По словам Альшанской, учреждения, где принимают детей до восемнадцати лет, уже начали «активно» появляться в Москве. Они есть в Самарской области, Калининградской, в Удмуртии.
«Организовать совместное проживание детей не безумно сложно, потому что мы говорим не о какой-то среде, связанной с образовательным процессом, которая должна быть разная. А о месте, где люди живут. А живут они дома, в семье, вне зависимости от возраста и заболевания, в одной квартире. Понятно, для детей с очень тяжелыми нарушениями условия адаптируют, но эти условия реально создать в каждом учреждении. Это не безумные требования, не безумные деньги», — уверена она.
«Глупо обижаться»
Когда Ирина и Дмитрий выросли, они снова смогли стать близкими людьми. Но не сразу.

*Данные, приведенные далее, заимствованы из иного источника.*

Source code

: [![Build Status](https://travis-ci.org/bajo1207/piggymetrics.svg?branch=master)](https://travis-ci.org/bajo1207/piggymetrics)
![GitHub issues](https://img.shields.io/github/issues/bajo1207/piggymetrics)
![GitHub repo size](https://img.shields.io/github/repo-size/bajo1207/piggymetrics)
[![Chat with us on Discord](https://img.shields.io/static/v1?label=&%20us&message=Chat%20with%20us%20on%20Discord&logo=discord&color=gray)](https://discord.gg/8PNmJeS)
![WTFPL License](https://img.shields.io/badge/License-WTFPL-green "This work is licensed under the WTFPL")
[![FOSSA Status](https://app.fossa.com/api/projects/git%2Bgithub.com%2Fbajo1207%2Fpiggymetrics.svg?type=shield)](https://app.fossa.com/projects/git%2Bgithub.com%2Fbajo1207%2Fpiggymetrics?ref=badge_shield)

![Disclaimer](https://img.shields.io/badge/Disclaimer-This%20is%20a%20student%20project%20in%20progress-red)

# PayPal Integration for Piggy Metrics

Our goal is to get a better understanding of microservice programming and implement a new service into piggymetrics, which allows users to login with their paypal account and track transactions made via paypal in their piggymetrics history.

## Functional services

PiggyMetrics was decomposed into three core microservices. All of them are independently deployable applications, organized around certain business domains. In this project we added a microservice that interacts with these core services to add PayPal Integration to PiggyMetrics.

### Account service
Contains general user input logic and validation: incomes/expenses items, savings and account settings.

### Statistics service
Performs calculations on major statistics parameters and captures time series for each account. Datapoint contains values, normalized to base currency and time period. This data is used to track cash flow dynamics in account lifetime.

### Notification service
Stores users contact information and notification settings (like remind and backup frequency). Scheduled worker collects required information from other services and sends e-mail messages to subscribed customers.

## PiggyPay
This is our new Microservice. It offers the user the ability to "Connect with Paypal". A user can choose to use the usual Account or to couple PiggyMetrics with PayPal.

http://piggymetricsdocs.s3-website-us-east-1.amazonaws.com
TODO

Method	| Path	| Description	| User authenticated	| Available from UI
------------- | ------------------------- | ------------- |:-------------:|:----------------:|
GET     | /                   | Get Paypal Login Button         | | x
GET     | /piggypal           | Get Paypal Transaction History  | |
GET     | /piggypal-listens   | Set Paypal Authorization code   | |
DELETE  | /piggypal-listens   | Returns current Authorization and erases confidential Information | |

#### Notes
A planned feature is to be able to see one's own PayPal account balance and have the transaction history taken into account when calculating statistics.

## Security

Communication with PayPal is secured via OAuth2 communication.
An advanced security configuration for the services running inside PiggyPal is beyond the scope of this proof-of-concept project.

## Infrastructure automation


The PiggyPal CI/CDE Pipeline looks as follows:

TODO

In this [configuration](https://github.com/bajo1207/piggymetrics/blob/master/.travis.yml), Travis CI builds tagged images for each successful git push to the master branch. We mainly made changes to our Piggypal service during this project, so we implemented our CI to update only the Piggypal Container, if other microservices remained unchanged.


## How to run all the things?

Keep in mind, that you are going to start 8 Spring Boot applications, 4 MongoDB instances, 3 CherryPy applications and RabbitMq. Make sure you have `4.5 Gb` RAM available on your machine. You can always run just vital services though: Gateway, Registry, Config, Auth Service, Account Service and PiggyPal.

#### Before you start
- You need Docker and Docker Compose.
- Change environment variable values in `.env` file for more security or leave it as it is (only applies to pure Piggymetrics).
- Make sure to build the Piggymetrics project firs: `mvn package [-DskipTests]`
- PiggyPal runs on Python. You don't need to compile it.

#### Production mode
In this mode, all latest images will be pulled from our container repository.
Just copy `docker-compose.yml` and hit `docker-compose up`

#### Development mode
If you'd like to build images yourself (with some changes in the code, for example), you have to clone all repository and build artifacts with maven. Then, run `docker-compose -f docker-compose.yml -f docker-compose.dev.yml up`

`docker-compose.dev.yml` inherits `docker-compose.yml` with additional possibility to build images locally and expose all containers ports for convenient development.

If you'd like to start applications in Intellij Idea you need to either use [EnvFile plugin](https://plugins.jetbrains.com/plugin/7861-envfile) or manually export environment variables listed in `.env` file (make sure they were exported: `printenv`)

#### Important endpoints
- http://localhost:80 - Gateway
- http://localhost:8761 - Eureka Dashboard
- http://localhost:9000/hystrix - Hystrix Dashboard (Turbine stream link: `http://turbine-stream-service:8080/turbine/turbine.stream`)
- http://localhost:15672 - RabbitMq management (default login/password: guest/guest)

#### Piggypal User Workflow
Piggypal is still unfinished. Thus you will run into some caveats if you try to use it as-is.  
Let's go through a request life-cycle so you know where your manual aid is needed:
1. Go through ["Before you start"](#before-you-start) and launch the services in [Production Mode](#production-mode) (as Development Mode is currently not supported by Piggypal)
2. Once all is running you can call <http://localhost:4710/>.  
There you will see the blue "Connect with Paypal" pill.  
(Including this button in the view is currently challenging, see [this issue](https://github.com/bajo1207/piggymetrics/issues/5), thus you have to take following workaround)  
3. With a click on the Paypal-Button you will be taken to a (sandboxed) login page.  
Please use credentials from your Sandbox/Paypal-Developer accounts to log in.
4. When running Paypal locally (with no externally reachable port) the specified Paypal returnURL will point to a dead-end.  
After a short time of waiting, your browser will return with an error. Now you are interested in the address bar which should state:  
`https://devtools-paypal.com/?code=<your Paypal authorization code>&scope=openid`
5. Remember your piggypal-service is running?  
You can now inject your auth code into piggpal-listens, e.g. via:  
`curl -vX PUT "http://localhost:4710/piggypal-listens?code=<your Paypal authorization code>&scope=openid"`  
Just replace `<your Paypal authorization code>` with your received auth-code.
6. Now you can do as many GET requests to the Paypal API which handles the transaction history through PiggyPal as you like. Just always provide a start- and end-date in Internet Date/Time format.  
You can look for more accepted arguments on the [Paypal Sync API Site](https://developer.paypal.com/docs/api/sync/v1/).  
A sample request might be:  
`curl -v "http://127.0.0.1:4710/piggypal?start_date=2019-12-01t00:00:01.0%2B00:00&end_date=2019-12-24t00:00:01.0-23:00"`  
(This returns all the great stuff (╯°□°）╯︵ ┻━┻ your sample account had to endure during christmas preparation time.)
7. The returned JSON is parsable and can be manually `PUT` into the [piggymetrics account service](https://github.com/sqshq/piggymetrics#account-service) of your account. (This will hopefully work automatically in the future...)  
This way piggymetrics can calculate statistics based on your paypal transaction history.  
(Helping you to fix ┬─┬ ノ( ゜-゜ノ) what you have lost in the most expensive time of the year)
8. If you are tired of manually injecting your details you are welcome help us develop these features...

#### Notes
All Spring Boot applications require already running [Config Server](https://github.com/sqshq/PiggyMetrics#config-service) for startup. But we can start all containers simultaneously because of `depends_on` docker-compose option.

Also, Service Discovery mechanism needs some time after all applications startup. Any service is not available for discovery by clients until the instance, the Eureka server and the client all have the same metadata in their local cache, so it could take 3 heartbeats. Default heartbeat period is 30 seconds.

Брат после выпуска из детского дома поехал учиться в Красноярск. Сестра осталась жить в Заозерном. Поводом для встречи стала смерть их бабушки в 2013 году: Дима приехал на похороны, и ему негде было остановиться. Мать Иры предложила остаться у них. В дальнейшем Дима стал часто гостить в доме Куксенко.
«Ссоры у нас почему-то были очень часто. Из-за ерунды мы ругались, уходили в разные комнаты. Так, наверное, несколько месяцев продолжалось, только потом до меня дошло, что на самом деле глупо обижаться из-за того, что было много лет назад. И мне на самом деле стало легче», — вспоминает девушка.
Сегодня ей кажется, что она не справилась бы с жизнью в детском доме: ее характер сформировали родители. Но она гордится тем, что ее брат «не сломался», «не ушел непонятно куда», как многие.
Сейчас он занимается продажей автозапчастей, живет в Красноярске. Но несмотря на это, Ире кажется, что на нем остался отпечаток трудного прошлого: «Я ни разу в своей жизни не видела, чтобы мой брат улыбнулся, так, чтобы стало видно, что он счастлив во всех смыслах», — признается она.
Дима же называет себя человеком, который в жизни привык полагаться только на себя и всегда помогал сестре: когда она переехала в Красноярск, когда умерла ее мама, а потом и папа. Рассказывает, что ее учеба в Сибирском федеральном университете — «это топ», любит «прикалываться» над Ириным волонтерством (сестра — лидер социального направления в вузе, где руководит добровольцами, помогающими пожилым людям, детям и воспитанникам приютов) — но на самом деле очень уважает ее за это.
Иногда он переживает, что Ира не так открыта с ним, как была со своей приемной матерью. Возможно, причина в годах, которые выпали из их общения, и со временем это пройдет, надеется он.
«Я ее вижу и очень рад, когда она приезжает. Мне достаточно просто ее обнять, все — мне комфортно сразу. Я обычно оптимист, улыбаюсь, всегда прикалываюсь. Но если взять душевную атмосферу… Я кайфую, когда она рядом. Если даже она просто будет молчать рядом, мне комфортно».